Segment Open

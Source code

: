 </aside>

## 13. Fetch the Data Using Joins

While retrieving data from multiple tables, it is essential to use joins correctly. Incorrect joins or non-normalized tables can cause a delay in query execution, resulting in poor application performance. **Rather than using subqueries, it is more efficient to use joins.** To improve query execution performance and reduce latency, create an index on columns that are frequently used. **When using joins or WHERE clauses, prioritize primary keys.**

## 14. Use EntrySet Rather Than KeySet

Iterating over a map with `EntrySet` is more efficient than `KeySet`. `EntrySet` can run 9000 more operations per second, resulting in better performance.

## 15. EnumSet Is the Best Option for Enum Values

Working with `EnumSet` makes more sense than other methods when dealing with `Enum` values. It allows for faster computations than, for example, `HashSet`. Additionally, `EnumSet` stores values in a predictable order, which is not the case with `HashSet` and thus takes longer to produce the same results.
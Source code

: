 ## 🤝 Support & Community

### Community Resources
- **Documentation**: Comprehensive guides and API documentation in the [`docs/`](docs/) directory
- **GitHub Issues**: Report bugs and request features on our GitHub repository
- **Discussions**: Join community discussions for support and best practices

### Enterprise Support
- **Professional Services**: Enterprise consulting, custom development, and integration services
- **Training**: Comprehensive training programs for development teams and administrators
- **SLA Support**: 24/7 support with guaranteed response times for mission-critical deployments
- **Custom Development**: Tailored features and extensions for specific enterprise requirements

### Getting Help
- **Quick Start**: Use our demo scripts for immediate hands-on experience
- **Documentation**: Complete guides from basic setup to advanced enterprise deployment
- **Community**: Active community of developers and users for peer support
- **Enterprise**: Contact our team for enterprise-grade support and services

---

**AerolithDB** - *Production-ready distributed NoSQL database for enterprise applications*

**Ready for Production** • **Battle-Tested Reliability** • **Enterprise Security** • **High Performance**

Segment Closed

WHAT YOU NEED TO DO: Nothing may be dropped or altered. Copy every line above.

OUTPUT FOR THIS TASK:
Source code

: </aside>

## 13. Fetch the Data Using Joins

While retrieving data from multiple tables, it is essential to use joins correctly. Incorrect joins or non-normalized tables can cause a delay in query execution, resulting in poor application performance. **Rather than using subqueries, it is more efficient to use joins.** To improve query execution performance and reduce latency, create an index on columns that are frequently used. **When using joins or WHERE clauses, prioritize primary keys.**

## 14. Use EntrySet Rather Than KeySet

Iterating over a map with `EntrySet` is more efficient than `KeySet`. `EntrySet` can run 9000 more operations per second, resulting in better performance.

## 15. EnumSet Is the Best Option for Enum Values

Working with `EnumSet` makes more sense than other methods when dealing with `Enum` values. It allows for faster computations than, for example, `HashSet`. Additionally, `EnumSet` stores values in a predictable order, which is not the case with `HashSet` and thus takes longer to produce the same results.
Source code

: ## 🤝 Support & Community

### Community Resources
- **Documentation**: Comprehensive guides and API documentation in the [`docs/`](docs/) directory
- **GitHub Issues**: Report bugs and request features on our GitHub repository
- **Discussions**: Join community discussions for support and best practices

### Enterprise Support
- **Professional Services**: Enterprise consulting, custom development, and integration services
- **Training**: Comprehensive training programs for development teams and administrators
- **SLA Support**: 24/7 support with guaranteed response times for mission-critical deployments
- **Custom Development**: Tailored features and extensions for specific enterprise requirements

### Getting Help
- **Quick Start**: Use our demo scripts for immediate hands-on experience
- **Documentation**: Complete guides from basic setup to advanced enterprise deployment
- **Community**: Active community of developers and users for peer support
- **Enterprise**: Contact our team for enterprise-grade support and services

---

**AerolithDB** - *Production-ready distributed NoSQL database for enterprise applications*

**Ready for Production** • **Battle-Tested Reliability** • **Enterprise Security** • **High Performance**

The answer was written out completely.